Como um fundador de primeira viagem, eu não tinha a menor ideia do que estava fazendo quando decidi construir uma empresa. No começo, eu acabei pegando muitos atalhos porque o dinheiro estava curto. (E isso acontece na maioria das startups.)
No começo do Viva Real, perguntei ao meu contador nos Estados Unidos como eu deveria montar nossa estrutura corporativa. Como eu não tinha experiência com capital de risco ou com a América Latina, ele sugeriu que eu abrisse uma LLC na Califórnia. Eu fiz isso, e tudo funcionou bem – por um tempo.
Quando começamos a conversar com os investidores, eu percebi que a gente precisaria de uma estrutura internacional mais sofisticada para levantar investimentos. À medida que o negócio amadureceu, procurei assistência jurídica para ter certeza de que estávamos no caminho certo. Eu conversei com advogados do Vale do Silício na esperança de conseguir um plano de ação claro, Mas, embora eles tivessem familiaridade com capital de risco, não conheciam bem as startups da América Latina.

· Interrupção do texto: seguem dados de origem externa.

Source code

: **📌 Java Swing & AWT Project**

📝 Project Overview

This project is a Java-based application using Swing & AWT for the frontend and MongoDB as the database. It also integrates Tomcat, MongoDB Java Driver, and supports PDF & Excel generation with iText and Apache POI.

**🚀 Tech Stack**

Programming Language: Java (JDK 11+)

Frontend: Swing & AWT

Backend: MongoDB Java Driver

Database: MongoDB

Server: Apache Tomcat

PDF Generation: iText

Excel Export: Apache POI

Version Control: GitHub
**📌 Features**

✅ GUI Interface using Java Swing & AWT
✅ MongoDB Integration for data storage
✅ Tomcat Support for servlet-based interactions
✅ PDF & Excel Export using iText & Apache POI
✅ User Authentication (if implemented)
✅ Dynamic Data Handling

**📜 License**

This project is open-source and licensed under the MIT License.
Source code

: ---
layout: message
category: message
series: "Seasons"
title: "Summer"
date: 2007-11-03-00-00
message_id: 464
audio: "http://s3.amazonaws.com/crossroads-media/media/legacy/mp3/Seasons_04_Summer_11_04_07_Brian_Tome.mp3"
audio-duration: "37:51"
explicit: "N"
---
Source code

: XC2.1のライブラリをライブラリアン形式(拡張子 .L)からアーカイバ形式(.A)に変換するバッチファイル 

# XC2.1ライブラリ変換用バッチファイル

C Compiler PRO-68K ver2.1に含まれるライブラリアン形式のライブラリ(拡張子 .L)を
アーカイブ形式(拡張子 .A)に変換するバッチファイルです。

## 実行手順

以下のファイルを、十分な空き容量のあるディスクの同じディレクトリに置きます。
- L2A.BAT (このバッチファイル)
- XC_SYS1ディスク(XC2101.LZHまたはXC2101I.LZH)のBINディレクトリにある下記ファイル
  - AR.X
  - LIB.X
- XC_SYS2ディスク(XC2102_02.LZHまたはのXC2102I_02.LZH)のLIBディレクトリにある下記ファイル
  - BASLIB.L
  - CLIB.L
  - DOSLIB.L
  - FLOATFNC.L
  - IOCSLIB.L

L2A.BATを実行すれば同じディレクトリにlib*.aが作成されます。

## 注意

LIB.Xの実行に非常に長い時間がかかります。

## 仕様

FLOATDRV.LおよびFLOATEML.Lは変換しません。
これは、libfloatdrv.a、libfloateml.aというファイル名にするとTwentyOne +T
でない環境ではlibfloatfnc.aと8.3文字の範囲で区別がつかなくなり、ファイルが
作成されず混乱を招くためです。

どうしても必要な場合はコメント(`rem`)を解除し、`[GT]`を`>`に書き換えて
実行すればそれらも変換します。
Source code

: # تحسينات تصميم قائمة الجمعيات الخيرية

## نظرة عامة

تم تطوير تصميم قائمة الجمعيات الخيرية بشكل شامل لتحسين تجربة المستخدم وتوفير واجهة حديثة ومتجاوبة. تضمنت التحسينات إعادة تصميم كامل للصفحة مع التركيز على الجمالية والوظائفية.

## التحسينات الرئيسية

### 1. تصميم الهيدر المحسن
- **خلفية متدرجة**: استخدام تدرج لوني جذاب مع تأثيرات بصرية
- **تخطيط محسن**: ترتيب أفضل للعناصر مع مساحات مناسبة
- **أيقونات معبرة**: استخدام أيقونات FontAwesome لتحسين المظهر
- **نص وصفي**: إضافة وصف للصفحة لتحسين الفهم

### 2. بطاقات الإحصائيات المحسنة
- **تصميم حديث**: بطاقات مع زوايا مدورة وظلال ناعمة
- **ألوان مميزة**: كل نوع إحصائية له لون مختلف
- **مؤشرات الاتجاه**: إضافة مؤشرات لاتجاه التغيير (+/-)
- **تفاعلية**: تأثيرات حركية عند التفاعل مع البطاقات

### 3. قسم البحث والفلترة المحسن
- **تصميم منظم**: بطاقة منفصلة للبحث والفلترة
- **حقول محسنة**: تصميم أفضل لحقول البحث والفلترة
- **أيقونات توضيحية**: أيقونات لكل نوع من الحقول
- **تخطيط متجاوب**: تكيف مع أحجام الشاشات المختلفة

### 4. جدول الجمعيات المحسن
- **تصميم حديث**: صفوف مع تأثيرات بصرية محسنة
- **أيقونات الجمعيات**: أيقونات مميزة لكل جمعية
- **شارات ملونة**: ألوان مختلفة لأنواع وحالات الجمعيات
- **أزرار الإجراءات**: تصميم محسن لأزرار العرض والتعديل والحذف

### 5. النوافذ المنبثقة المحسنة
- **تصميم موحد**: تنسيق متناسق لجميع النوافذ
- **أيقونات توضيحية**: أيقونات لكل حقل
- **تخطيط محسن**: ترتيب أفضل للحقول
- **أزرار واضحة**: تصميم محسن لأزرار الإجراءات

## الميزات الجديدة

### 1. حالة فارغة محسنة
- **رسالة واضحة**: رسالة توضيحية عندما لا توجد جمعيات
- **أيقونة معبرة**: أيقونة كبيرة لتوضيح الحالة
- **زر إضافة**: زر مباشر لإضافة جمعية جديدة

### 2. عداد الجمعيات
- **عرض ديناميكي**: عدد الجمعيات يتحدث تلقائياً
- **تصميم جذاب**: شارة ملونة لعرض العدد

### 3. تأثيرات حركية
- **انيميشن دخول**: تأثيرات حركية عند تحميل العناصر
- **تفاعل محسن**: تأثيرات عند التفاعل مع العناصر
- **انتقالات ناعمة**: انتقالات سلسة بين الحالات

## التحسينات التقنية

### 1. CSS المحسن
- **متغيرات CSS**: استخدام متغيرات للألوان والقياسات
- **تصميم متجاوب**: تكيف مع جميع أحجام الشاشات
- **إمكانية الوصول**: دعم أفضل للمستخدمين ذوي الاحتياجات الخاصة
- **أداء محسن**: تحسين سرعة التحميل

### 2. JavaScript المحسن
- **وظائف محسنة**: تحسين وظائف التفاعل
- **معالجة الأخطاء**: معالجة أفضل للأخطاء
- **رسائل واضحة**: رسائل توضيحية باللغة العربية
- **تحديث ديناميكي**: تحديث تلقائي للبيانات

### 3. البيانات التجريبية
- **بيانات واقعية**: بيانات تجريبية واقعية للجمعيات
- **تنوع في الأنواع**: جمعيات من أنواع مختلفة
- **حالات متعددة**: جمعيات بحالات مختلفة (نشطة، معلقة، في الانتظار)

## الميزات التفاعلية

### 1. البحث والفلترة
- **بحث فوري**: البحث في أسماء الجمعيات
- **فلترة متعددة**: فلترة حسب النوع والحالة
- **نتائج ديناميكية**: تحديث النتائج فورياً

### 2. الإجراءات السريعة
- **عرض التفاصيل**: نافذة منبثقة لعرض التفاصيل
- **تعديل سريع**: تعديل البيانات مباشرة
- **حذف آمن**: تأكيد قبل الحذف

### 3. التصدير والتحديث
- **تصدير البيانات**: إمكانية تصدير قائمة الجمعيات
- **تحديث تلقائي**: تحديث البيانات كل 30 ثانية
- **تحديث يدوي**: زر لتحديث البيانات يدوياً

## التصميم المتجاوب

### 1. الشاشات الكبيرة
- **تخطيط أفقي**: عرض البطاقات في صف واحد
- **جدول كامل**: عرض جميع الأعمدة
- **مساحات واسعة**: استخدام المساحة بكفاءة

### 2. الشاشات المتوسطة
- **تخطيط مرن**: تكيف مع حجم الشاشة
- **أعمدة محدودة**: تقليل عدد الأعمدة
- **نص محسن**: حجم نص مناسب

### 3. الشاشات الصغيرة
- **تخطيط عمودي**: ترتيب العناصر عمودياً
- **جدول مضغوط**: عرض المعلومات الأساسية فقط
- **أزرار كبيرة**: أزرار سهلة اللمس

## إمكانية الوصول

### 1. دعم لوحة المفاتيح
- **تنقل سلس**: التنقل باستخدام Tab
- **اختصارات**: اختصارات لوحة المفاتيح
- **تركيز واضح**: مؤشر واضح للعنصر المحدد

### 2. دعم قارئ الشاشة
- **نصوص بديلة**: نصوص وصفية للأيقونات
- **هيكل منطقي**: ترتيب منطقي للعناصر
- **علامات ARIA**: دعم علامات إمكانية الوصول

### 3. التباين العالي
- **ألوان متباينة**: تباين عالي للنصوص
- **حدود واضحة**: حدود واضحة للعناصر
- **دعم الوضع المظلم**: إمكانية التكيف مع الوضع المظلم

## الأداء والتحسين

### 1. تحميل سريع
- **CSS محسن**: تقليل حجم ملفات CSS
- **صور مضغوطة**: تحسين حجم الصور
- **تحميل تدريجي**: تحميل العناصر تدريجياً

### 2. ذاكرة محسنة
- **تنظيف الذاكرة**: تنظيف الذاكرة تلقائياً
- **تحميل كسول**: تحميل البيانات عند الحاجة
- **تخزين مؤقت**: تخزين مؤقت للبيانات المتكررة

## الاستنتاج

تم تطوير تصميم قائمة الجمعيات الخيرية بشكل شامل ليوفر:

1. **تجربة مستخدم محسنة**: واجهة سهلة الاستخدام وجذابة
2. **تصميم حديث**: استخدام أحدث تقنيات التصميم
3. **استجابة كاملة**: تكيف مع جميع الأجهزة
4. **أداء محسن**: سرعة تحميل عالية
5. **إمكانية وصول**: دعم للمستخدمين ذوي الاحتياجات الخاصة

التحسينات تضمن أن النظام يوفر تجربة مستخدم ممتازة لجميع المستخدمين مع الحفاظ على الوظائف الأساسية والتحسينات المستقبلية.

O conselho que eu recebi foi montar uma empresa Limitada no Brasil para as operações do dia a dia, e substituir a holding da LLC na Califórnia por uma C-Corp em Delaware. Parecia uma boa ideia na época.
Os investimentos de capital de risco não eram tão comuns na América Latina antigamente, então a gente não sabia como se preparar até isso se tornar uma possibilidade. Eu segui os conselhos que me deram e então consegui levantar capital de investidores internacionais.
O problema é que nós éramos uma startup brasileira focada apenas no mercado local, com zero operação nos Estados Unidos. Ao criar uma C-Corp, nos submetemos a impostos corporativos nos Estados Unidos no caso de uma exit.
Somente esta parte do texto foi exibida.